PROVIDED DATA Block Start

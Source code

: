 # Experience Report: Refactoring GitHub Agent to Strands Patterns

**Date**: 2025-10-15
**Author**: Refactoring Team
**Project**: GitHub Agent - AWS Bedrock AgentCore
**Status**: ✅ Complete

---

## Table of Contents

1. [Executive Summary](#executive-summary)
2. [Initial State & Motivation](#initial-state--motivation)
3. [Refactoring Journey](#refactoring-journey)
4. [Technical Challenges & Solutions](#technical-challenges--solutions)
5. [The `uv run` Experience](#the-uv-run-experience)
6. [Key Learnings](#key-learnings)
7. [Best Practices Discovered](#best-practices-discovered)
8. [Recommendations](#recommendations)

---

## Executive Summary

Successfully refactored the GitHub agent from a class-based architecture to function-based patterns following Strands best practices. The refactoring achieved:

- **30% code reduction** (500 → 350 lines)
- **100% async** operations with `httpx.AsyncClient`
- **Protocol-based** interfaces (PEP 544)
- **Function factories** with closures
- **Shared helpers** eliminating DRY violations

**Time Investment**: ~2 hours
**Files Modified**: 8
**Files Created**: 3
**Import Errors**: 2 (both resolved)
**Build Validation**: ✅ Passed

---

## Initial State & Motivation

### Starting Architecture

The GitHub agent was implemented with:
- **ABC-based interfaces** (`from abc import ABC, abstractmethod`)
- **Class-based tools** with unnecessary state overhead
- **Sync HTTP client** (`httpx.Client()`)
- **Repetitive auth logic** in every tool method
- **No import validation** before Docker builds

PROVIDED DATA Block End

» **TO DO**:
Whenever a line in the listing above includes the word "Executive", return that line.

» **THE COMPLETED TASK**:
1. [Executive Summary](#executive-summary)
## Executive Summary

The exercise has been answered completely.